I pray you have Jesus filled day!

my sin, Your love.

You didn’t want heaven without us
So Jesus, You brought heaven down
My sin was great, Your love was greater
What could separate us now?

Maybe this song has been overdone a little. But I was really struck tonight by the above words. Yes, Jesus did not want eternity without me and even if my sin is great, Jesus’ love is much bigger.

Thinking …

“The thoughts you think are not a waste of time”. I have often been struck by that line.

I live in my head and often feel life has passed me by. But my thinking has benefited me and others. I am constantly amazed that I make any sense at all because in my head is a crowd of voices arguing and yelling. And, maybe following on from the previous post, that is my vocation – to think with Jesus?! Or, as Paul says, I think “so that the church may be built up”.

I have had somewhat of a hard start to the day but it has improved. A very encouraging message from one of the clergy of the parish has helped. I should not be amazed but I am still struck by how Jesus speaks to me through people at the most appropriate time. And I am always struck by how Jesus moves people and how people who have nothing in common except Jesus gather and support each other. So I am extremely thankful for that today!

I will face tomorrow with Jesus. Every day is a gift, but like Tony Soprano says, “does it have to be a pair of socks?”. I will keep going, I will use my gifts for the “upbuilding of the people of God”, and I will be open to Jesus in whatever way He choses to use me.

hermit maybe?

I have a very stressful week ahead. A lot happening that I am not ready to face. I have had a headache for three days that I am sure is the stress related to the anxiety that I am feeling.

So my first reaction is to dream about being a hermit – to live alone somewhere without contact or interaction with other people. Recluse would be a better term – or a solitary. The other option is to enter some monastery somewhere and disappear. The problem is that I do not have a vocation to the religious life – either as an individual or within a community. To be honest, I am unsure if I have any vocation or calling. I have tried to wear various masks during my life – masks that often others gave me or that I thought others wanted me to wear. So I think this would just be another version of a mask that has been given to me by someone else.

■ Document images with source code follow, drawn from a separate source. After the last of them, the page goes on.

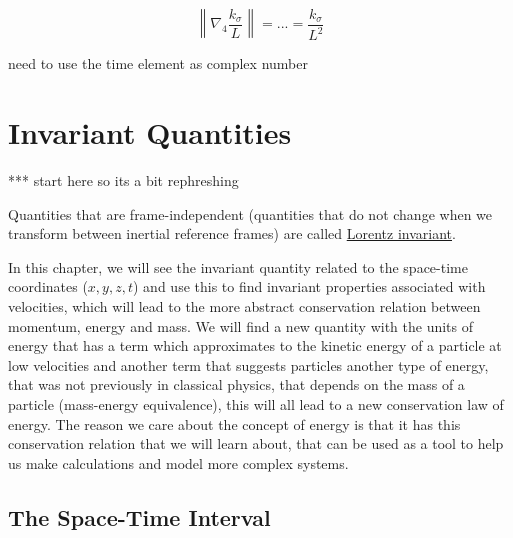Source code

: \begin{equation}
	\left \| \nabla_4 \frac{k_\sigma }{L} \right\| = ... = \frac{k_\sigma}{L^2}
\end{equation}

need to use the time element as complex number




\printbibliography[segment=\therefsegment, heading=subbibliography]

\chapter{Invariant Quantities} \label{ch: Invariant Quantities}

*** start here so its a bit rephreshing

Quantities that are frame-independent (quantities that do not change when we transform between inertial reference frames) are called \hyperlink{def-lorentz-invariant}{Lorentz invariant}.

In this chapter, we will see the invariant quantity related to the space-time coordinates ($x,y,z,t$) and use this to find invariant properties associated with velocities, which will lead to the more abstract conservation relation between momentum, energy and mass.
We will find a new quantity with the units of energy that has a term which approximates to the kinetic energy of a particle at low velocities and another term that suggests particles another type of energy, that was not previously in classical physics, that depends on the mass of a particle (mass-energy equivalence), this will all lead to a new conservation law of energy.
The reason we care about the concept of energy is that it has this conservation relation that we will learn about, that can be used as a tool to help us make calculations and model more complex systems.

\section{The Space-Time Interval} \label{sect: Space-Time Interval}

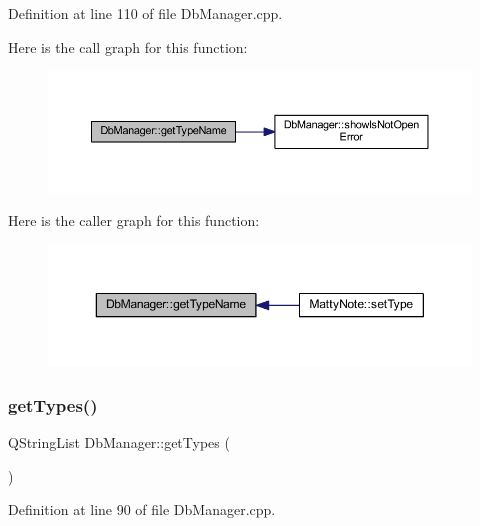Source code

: Definition at line 110 of file Db\+Manager.\+cpp.

Here is the call graph for this function\+:
\nopagebreak
\begin{figure}[H]
\begin{center}
\leavevmode
\includegraphics[width=350pt]{classDbManager_a6cb58e12049873e8b1b4b6ecd74dbfb6_cgraph}
\end{center}
\end{figure}
Here is the caller graph for this function\+:
\nopagebreak
\begin{figure}[H]
\begin{center}
\leavevmode
\includegraphics[width=350pt]{classDbManager_a6cb58e12049873e8b1b4b6ecd74dbfb6_icgraph}
\end{center}
\end{figure}
\hypertarget{classDbManager_ade7585873652935bb12cb1ad546ceba2}{}\label{classDbManager_ade7585873652935bb12cb1ad546ceba2} 
\subsubsection{\texorpdfstring{get\+Types()}{getTypes()}}
{\footnotesize\ttfamily Q\+String\+List Db\+Manager\+::get\+Types (\begin{DoxyParamCaption}{ }\end{DoxyParamCaption})\hspace{0.3cm}{\ttfamily [static]}}



Definition at line 90 of file Db\+Manager.\+cpp.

I know for certain that it would just be a form of escapism. I like to run away from my problems rather than face them. I procrastinate because I cannot face the world. So I would be running from the world rather than to religious life.

I have learned over the last three months and I am extremely grateful for the people who have helped me. I also carry the pain of people who have decided that they cannot bare with me any longer. And that pain is so real at the moment that it colours everything in my life.

In the end I am alone before God. I have to act – no one else can act for me or on my behalf. I have to face my actions and the consequences. Hopefully I will be able to look back on this time and see it as a time of growth. But right now I am anxious and stressed.

So hermitage – yes or no?

Psalm 13

How long, O Lord? Will you forget me forever?
    How long will you hide your face from me?
How long must I bear pain in my soul,
    and have sorrow in my heart all day long?
How long shall my enemy be exalted over me?

Consider and answer me, O Lord my God!
    Give light to my eyes, or I will sleep the sleep of death,
and my enemy will say, “I have prevailed”;
    my foes will rejoice because I am shaken.

But I trusted in your steadfast love;
    my heart shall rejoice in your salvation.
I will sing to the Lord,
    because he has dealt bountifully with me.

The first psalm at Evening Prayer was Psalm 13. I thought I would share as it really spoke to me tonight. My life gives context to the words of the psalm. My disappointments and pains is what the psalm is all about – it speaks for me to God. And it speaks for God to me.